Menurut kajian dari Masyarakat Pemantau Peradilan (Mappi), upaya kasasi untuk kasus praperadilan tetap bisa dilakukan.

"Apabila dikaitkan antara filosofis serta historis dari fungsi kasasi, maka sebenarnya putusan praperadilan Budi Gunawan dapat dikoreksi atau setidaknya ditinjau ulang oleh Mahkamah Agung melalui mekanisme kasasi," kata peneliti Mappi, Evandri G Pantouw.
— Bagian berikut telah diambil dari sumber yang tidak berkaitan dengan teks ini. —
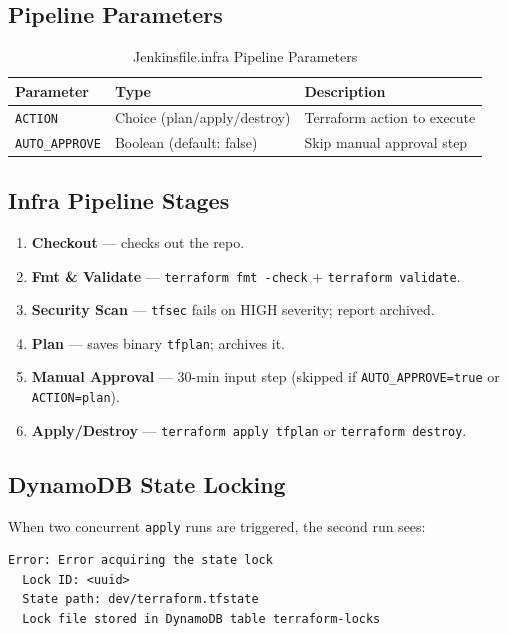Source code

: \documentclass[12pt,a4paper]{article}
\begin{document}
\subsection{Pipeline Parameters}

\begin{table}[H]
  \centering
  \caption{Jenkinsfile.infra Pipeline Parameters}
  \label{tab:infra-params}
  \begin{tabularx}{\linewidth}{llX}
    \toprule
    \textbf{Parameter} & \textbf{Type} & \textbf{Description} \\
    \midrule
    \texttt{ACTION}       & Choice (plan/apply/destroy) & Terraform action to execute \\
    \texttt{AUTO\_APPROVE} & Boolean (default: false) & Skip manual approval step \\
    \bottomrule
  \end{tabularx}
\end{table}

\subsection{Infra Pipeline Stages}

\begin{enumerate}[leftmargin=*]
  \item \textbf{Checkout} — checks out the repo.
  \item \textbf{Fmt \& Validate} — \texttt{terraform fmt -check} + \texttt{terraform validate}.
  \item \textbf{Security Scan} — \texttt{tfsec} fails on HIGH severity; report archived.
  \item \textbf{Plan} — saves binary \texttt{tfplan}; archives it.
  \item \textbf{Manual Approval} — 30-min input step (skipped if \texttt{AUTO\_APPROVE=true} or \texttt{ACTION=plan}).
  \item \textbf{Apply/Destroy} — \texttt{terraform apply tfplan} or \texttt{terraform destroy}.
\end{enumerate}

\subsection{DynamoDB State Locking}

When two concurrent \texttt{apply} runs are triggered, the second run sees:
\begin{verbatim}
Error: Error acquiring the state lock
  Lock ID: <uuid>
  State path: dev/terraform.tfstate
  Lock file stored in DynamoDB table terraform-locks
\end{verbatim}
\end{document}
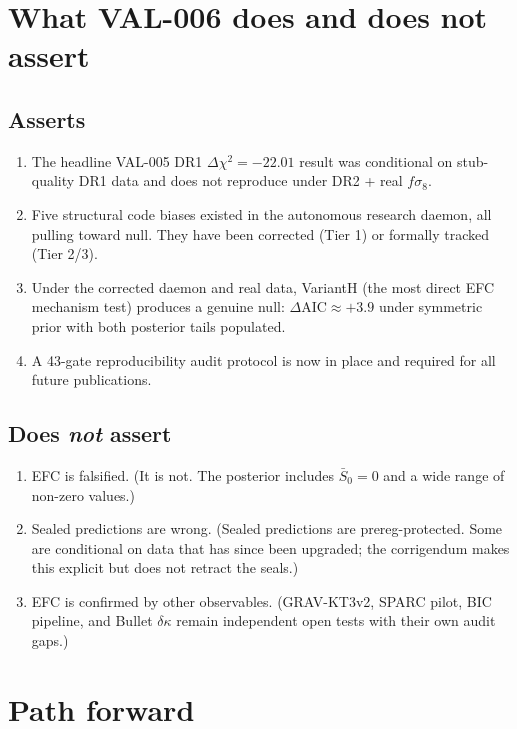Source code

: \documentclass[11pt]{article}
\begin{document}
\section{What VAL-006 does and does not assert}

\subsection{Asserts}
\begin{enumerate}[leftmargin=*]
\item The headline VAL-005 DR1 $\Delta\chi^2 = -22.01$ result was
conditional on stub-quality DR1 data and does not reproduce under DR2 +
real $f\sigma_8$.
\item Five structural code biases existed in the autonomous research
daemon, all pulling toward null. They have been corrected (Tier 1) or
formally tracked (Tier 2/3).
\item Under the corrected daemon and real data, VariantH (the most direct
EFC mechanism test) produces a genuine null: $\Delta\text{AIC}\approx+3.9$
under symmetric prior with both posterior tails populated.
\item A 43-gate reproducibility audit protocol is now in place and
required for all future publications.
\end{enumerate}

\subsection{Does \emph{not} assert}
\begin{enumerate}[leftmargin=*]
\item EFC is falsified. (It is not. The posterior includes $\bar{S}_0=0$
and a wide range of non-zero values.)
\item Sealed predictions are wrong. (Sealed predictions are
prereg-protected. Some are conditional on data that has since been
upgraded; the corrigendum makes this explicit but does not retract the
seals.)
\item EFC is confirmed by other observables. (GRAV-KT3v2, SPARC pilot,
BIC pipeline, and Bullet $\delta\kappa$ remain independent open tests
with their own audit gaps.)
\end{enumerate}

\section{Path forward}
\end{document}
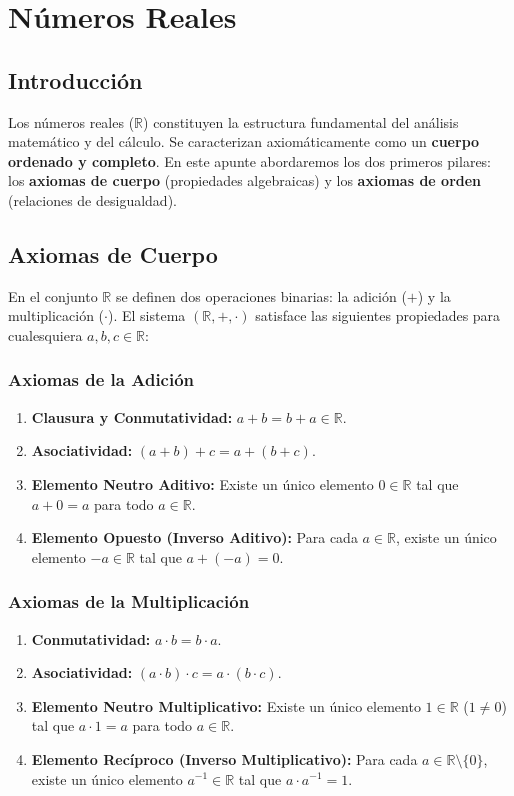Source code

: \chapter{Números Reales}
\section{Introducción}
Los números reales ($\mathbb{R}$) constituyen la estructura fundamental del análisis matemático y del cálculo. Se caracterizan axiomáticamente como un \textbf{cuerpo ordenado y completo}. En este apunte abordaremos los dos primeros pilares: los \textbf{axiomas de cuerpo} (propiedades algebraicas) y los \textbf{axiomas de orden} (relaciones de desigualdad).

\section{Axiomas de Cuerpo}
En el conjunto $\mathbb{R}$ se definen dos operaciones binarias: la adición ($+$) y la multiplicación ($\cdot$). El sistema $(\mathbb{R}, +, \cdot)$ satisface las siguientes propiedades para cualesquiera $a, b, c \in \mathbb{R}$:

\subsection{Axiomas de la Adición}
\begin{enumerate}[label=\textbf{A.\arabic*}]
    \item \textbf{Clausura y Conmutatividad:} $a + b = b + a \in \mathbb{R}$.
    \item \textbf{Asociatividad:} $(a + b) + c = a + (b + c)$.
    \item \textbf{Elemento Neutro Aditivo:} Existe un único elemento $0 \in \mathbb{R}$ tal que $a + 0 = a$ para todo $a \in \mathbb{R}$.
    \item \textbf{Elemento Opuesto (Inverso Aditivo):} Para cada $a \in \mathbb{R}$, existe un único elemento $-a \in \mathbb{R}$ tal que $a + (-a) = 0$.
\end{enumerate}

\subsection{Axiomas de la Multiplicación}
\begin{enumerate}[label=\textbf{M.\arabic*}]
    \item \textbf{Conmutatividad:} $a \cdot b = b \cdot a$.
    \item \textbf{Asociatividad:} $(a \cdot b) \cdot c = a \cdot (b \cdot c)$.
    \item \textbf{Elemento Neutro Multiplicativo:} Existe un único elemento $1 \in \mathbb{R}$ ($1 \neq 0$) tal que $a \cdot 1 = a$ para todo $a \in \mathbb{R}$.
    \item \textbf{Elemento Recíproco (Inverso Multiplicativo):} Para cada $a \in \mathbb{R} \setminus \{0\}$, existe un único elemento $a^{-1} \in \mathbb{R}$ tal que $a \cdot a^{-1} = 1$.
\end{enumerate}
Dikatakan, Pasal 45 A ayat 2 UU Nomor 5 Tahun 2004 tentang Mahkamah Agung yang dipertegas dengan SEMA Nomor 8 Tahun 2011 menghalangi dilakukannya upaya hukum kasasi atas putusan praperadilan. Namun demikian, merujuk pada pidato mantan Ketua MA Bagir Manan dalam lokakarya alumni pelatihan penegakan hukum lingkungan hidup tahun 2005, upaya kasasi tersebut dapat dilakukan.

"MA tegaskan tak akan tutup upaya kasasi terhadap putusan praperadilan. Tidak perlu mengeluarkan aturan khusus misalnya dalam bentuk Peraturan MA mengenai dibukanya pintu kasasi bagi putusan praperadilan," kata Evandri menirukan ucapan Bagir Manan kala itu.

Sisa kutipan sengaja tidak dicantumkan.